**ACTIVITY**
Pick each line containing the word "under" out of the data below.
::::::
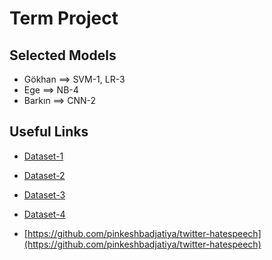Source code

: # Term Project
## Selected Models

- Gökhan ==> SVM-1, LR-3
- Ege ==> NB-4 
- Barkın ==> CNN-2

## Useful Links

- [Dataset-1](https://github.com/t-davidson/hate-speech-and-offensive-language)

- [Dataset-2](https://github.com/aitor-garcia-p/hate-speech-dataset)

- [Dataset-3](https://github.com/wvs2/data-hate)

- [Dataset-4](https://github.com/ENCASEH2020/hatespeech-twitter)

- [https://github.com/pinkeshbadjatiya/twitter-hatespeech](https://github.com/pinkeshbadjatiya/twitter-hatespeech)
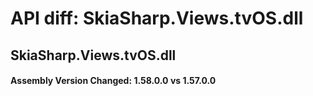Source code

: # API diff: SkiaSharp.Views.tvOS.dll

## SkiaSharp.Views.tvOS.dll

<h4>Assembly Version Changed: 1.58.0.0 vs 1.57.0.0</h4>
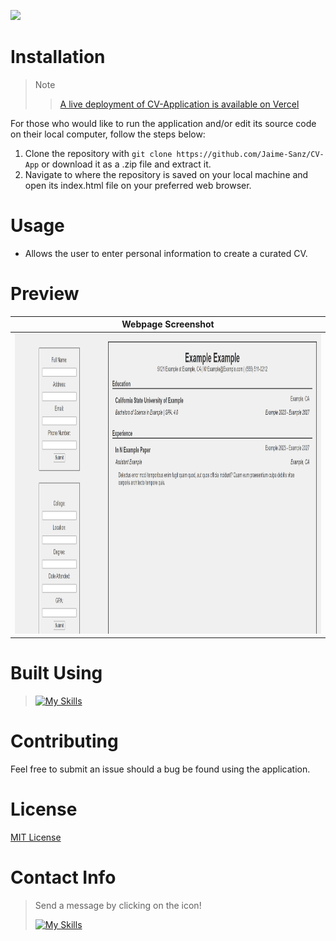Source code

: ![](assets/Preview1.jpg)

# Installation
> Note
>
> > [A live deployment of CV-Application is available on Vercel](https://cv-jps2k45ho-jaime-sanzs-projects.vercel.app/)

For those who would like to run the application and/or edit its source code on their local computer, follow the steps below:

1. Clone the repository with `git clone https://github.com/Jaime-Sanz/CV-App` or download it as a .zip file and extract it.
2. Navigate to where the repository is saved on your local machine and open its index.html file on your preferred web browser.

# Usage
- Allows the user to enter personal information to create a curated CV.

# Preview

| Webpage Screenshot |
| --- |
| <img src="src\assets\Resume.png" width="720px" height="480px"> |


# Built Using
> [![My Skills](https://skillicons.dev/icons?i=vercel,vite,react,js,html,css,vscode,webpack,discord)](https://skillicons.dev)

# Contributing
Feel free to submit an issue should a bug be found using the application.
# License
[MIT License](https://github.com/Jaime-Sanz/Weather-Today/blob/main/LICENSE)
# Contact Info
> Send a message by clicking on the icon!
> 
> [![My Skills](https://skillicons.dev/icons?i=linkedin)](https://www.linkedin.com/in/jaime-sanchez-a95874245/)
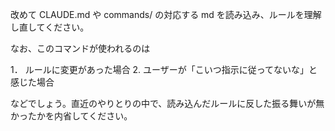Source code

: 改めて CLAUDE.md や commands/ の対応する md を読み込み、ルールを理解し直してください。

なお、このコマンドが使われるのは

1． ルールに変更があった場合
2. ユーザーが「こいつ指示に従ってないな」と感じた場合

などでしょう。直近のやりとりの中で、読み込んだルールに反した振る舞いが無かったかを内省してください。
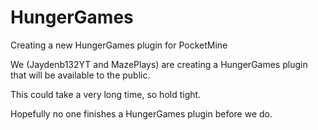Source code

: HungerGames
===========

Creating a new HungerGames plugin for PocketMine

We (Jaydenb132YT and MazePlays) are creating a HungerGames plugin that will be available to the public.

This could take a very long time, so hold tight.

Hopefully no one finishes a HungerGames plugin before we do.

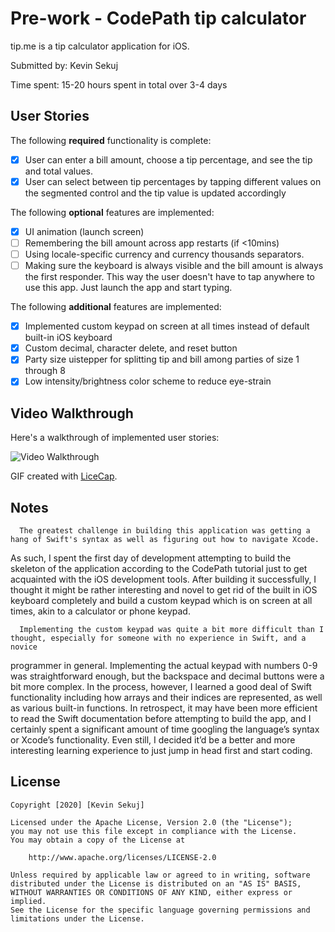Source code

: # Pre-work - CodePath tip calculator

tip.me is a tip calculator application for iOS.

Submitted by: Kevin Sekuj

Time spent: 15-20 hours spent in total over 3-4 days

## User Stories

The following **required** functionality is complete:

* [x] User can enter a bill amount, choose a tip percentage, and see the tip and total values.
* [x] User can select between tip percentages by tapping different values on the segmented control and the tip value is updated accordingly

The following **optional** features are implemented:

* [x] UI animation (launch screen)
* [ ] Remembering the bill amount across app restarts (if <10mins)
* [ ] Using locale-specific currency and currency thousands separators.
* [ ] Making sure the keyboard is always visible and the bill amount is always the first responder. This way the user doesn't have to tap anywhere to use this app. Just launch the app and start typing.

The following **additional** features are implemented:

- [x] Implemented custom keypad on screen at all times instead of default built-in iOS keyboard 
- [x] Custom decimal, character delete, and reset button
- [x] Party size uistepper for splitting tip and bill among parties of size 1 through 8
- [x] Low intensity/brightness color scheme to reduce eye-strain

## Video Walkthrough

Here's a walkthrough of implemented user stories:

<img src='http://i.imgur.com/link/to/your/gif/file.gif' title='Video Walkthrough' width='' alt='Video Walkthrough' />

GIF created with [LiceCap](http://www.cockos.com/licecap/).

## Notes

	  The greatest challenge in building this application was getting a hang of Swift's syntax as well as figuring out how to navigate Xcode.  
  As such, I spent the first day of development attempting to build the skeleton of the application according to the CodePath tutorial just 
  to get acquainted with the iOS development tools. After building it successfully, I thought it might be rather interesting and novel to get
  rid of the built in iOS keyboard completely and build a custom keypad which is on screen at all times, akin to a calculator or phone keypad.
	
	  Implementing the custom keypad was quite a bit more difficult than I thought, especially for someone with no experience in Swift, and a novice
  programmer in general. Implementing the actual  keypad with numbers 0-9 was straightforward enough, but the backspace and decimal buttons were
  a bit more complex. In the process, however, I learned a good deal of Swift functionality including how arrays and their indices are represented,
  as well as various built-in functions. In retrospect, it may have been more efficient to read the Swift documentation before attempting to build the app,
  and I certainly spent a significant amount of time googling the language’s syntax or Xcode’s functionality. Even still, I decided it’d be a better and more 
  interesting learning experience to just jump in head first and start coding.


## License

    Copyright [2020] [Kevin Sekuj]

    Licensed under the Apache License, Version 2.0 (the "License");
    you may not use this file except in compliance with the License.
    You may obtain a copy of the License at

        http://www.apache.org/licenses/LICENSE-2.0

    Unless required by applicable law or agreed to in writing, software
    distributed under the License is distributed on an "AS IS" BASIS,
    WITHOUT WARRANTIES OR CONDITIONS OF ANY KIND, either express or implied.
    See the License for the specific language governing permissions and
    limitations under the License.
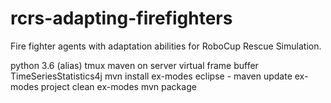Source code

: # rcrs-adapting-firefighters
Fire fighter agents with adaptation abilities for RoboCup Rescue Simulation.

python 3.6 (alias)
tmux
maven
on server virtual frame buffer
TimeSeriesStatistics4j mvn install
ex-modes eclipse - maven update
ex-modes project clean
ex-modes mvn package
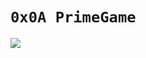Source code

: # `0x0A PrimeGame`
![](https://cdn.educba.com/academy/wp-content/uploads/2019/12/prime-numbers-in-python.jpg.webp)
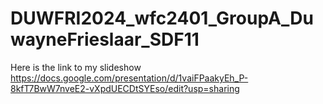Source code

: # DUWFRI2024_wfc2401_GroupA_DuwayneFrieslaar_SDF11
Here is the link to my slideshow
https://docs.google.com/presentation/d/1vaiFPaakyEh_P-8kfT7BwW7nveE2-vXpdUECDtSYEso/edit?usp=sharing


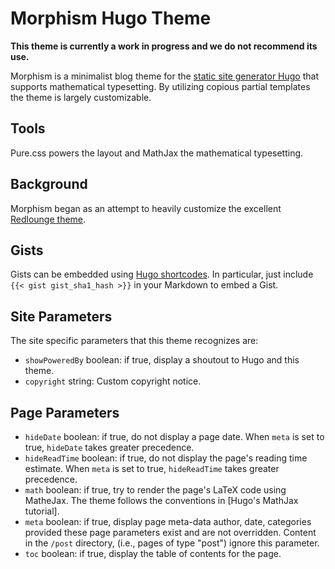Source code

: # Morphism Hugo Theme
**This theme is currently a work in progress and we do not recommend its use.**

Morphism is a minimalist blog theme for the 
[static site generator Hugo](https://gohugo.io) that supports mathematical
typesetting. By utilizing copious partial templates the theme is 
largely customizable.

## Tools

Pure.css powers the layout and MathJax the mathematical typesetting.  

## Background 

Morphism began as an attempt to heavily customize the excellent 
[Redlounge theme](https://github.com/tmaiaroto/hugo-redlounge).

## Gists

Gists can be embedded using 
[Hugo shortcodes](https://gohugo.io/extras/shortcodes/).  In particular,
just include `{{< gist gist_sha1_hash >}}` in your Markdown to embed
a Gist.

## Site Parameters

The site specific parameters that this theme recognizes are:

- `showPoweredBy` boolean: if true, display a shoutout to Hugo and this theme.
- `copyright` string: Custom copyright notice.

## Page Parameters

- `hideDate` boolean: if true, do not display a page date.  When `meta` is set to
  true, `hideDate` takes greater precedence.
- `hideReadTime` boolean: if true, do not display the page's reading time
  estimate.  When `meta` is set to true, `hideReadTime` takes greater precedence.
- `math` boolean: if true, try to render the page's LaTeX code using MatheJax. The
  theme follows the conventions in [Hugo's MathJax tutorial].
- `meta` boolean: if true, display page meta-data author, date, categories provided
  these page parameters exist and are not overridden.  Content in the `/post` directory,
  (i.e., pages of type "post") ignore this parameter.
- `toc` boolean: if true, display the table of contents for the page.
::::::
**OUTPUT FOR THIS EXERCISE**
    Licensed under the Apache License, Version 2.0 (the "License");
    distributed under the License is distributed on an "AS IS" BASIS,
    limitations under the License.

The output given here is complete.